» **WHAT THE TASK ASKS**
Every line below that holds the string "default" must be copied.

» **EXERCISE MATERIAL**
[Start of section]
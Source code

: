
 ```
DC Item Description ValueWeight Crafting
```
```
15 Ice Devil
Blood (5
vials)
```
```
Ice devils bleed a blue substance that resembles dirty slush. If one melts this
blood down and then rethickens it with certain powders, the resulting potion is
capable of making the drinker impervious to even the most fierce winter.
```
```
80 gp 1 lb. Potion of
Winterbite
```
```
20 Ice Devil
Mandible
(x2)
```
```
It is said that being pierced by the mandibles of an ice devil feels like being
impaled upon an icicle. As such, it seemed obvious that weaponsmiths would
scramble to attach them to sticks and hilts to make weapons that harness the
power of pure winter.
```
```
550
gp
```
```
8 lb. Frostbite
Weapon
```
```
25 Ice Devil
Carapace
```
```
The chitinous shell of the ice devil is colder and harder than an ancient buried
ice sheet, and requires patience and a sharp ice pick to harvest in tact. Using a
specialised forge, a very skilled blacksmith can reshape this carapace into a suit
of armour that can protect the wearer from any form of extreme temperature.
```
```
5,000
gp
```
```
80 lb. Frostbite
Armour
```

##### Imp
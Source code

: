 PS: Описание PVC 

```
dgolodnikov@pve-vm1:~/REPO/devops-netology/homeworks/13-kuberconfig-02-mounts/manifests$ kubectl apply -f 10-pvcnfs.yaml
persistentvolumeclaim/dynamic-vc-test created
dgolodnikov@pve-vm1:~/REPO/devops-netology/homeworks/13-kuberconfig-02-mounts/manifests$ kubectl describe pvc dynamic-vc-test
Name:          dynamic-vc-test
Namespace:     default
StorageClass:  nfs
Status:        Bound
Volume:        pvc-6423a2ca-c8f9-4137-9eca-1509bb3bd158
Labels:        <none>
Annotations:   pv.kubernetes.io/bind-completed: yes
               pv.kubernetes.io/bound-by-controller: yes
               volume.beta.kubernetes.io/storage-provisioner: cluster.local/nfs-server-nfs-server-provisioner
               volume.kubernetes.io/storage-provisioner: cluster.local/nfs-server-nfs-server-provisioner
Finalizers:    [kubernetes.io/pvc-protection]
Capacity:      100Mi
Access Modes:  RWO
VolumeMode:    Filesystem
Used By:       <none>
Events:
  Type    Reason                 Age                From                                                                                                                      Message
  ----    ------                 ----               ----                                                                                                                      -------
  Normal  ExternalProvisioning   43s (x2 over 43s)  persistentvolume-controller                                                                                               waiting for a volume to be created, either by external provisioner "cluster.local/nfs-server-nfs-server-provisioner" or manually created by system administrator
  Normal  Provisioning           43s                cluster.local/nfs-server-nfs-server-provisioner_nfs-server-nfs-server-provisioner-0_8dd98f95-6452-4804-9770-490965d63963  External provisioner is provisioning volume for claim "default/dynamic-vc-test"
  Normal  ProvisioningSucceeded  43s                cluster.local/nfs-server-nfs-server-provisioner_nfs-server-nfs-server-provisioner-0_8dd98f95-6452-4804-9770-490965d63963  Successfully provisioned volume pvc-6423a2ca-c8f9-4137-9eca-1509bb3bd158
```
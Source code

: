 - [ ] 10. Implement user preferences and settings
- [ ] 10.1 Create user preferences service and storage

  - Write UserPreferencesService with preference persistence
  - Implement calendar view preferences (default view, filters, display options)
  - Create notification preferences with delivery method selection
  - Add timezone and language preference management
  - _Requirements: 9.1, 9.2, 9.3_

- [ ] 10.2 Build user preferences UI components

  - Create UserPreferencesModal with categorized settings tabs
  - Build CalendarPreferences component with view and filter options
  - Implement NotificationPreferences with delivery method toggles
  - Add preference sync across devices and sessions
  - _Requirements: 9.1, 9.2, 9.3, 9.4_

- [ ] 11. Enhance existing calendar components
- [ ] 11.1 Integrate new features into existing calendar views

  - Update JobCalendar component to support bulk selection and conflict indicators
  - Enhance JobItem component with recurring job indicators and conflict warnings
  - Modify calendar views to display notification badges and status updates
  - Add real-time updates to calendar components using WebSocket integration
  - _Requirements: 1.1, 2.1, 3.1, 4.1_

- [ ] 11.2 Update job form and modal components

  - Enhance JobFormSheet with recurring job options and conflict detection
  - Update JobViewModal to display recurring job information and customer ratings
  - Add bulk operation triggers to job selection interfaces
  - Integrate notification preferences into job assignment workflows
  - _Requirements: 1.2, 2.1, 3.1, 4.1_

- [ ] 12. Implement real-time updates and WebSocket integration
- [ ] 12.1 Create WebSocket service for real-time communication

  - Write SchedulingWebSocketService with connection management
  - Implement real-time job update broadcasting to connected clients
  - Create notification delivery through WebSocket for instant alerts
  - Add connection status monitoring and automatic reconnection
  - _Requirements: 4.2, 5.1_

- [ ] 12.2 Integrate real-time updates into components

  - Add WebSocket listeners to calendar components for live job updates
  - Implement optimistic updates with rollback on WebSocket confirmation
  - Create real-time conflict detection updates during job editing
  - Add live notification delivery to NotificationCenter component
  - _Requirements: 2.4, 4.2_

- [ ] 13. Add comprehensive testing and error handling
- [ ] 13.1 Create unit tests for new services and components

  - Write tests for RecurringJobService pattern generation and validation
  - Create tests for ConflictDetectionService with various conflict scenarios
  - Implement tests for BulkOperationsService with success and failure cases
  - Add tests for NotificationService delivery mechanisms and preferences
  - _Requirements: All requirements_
[End of section]
» **FINISHED TASK**
Namespace:     default
  Normal  Provisioning           43s                cluster.local/nfs-server-nfs-server-provisioner_nfs-server-nfs-server-provisioner-0_8dd98f95-6452-4804-9770-490965d63963  External provisioner is provisioning volume for claim "default/dynamic-vc-test"
  - Implement calendar view preferences (default view, filters, display options)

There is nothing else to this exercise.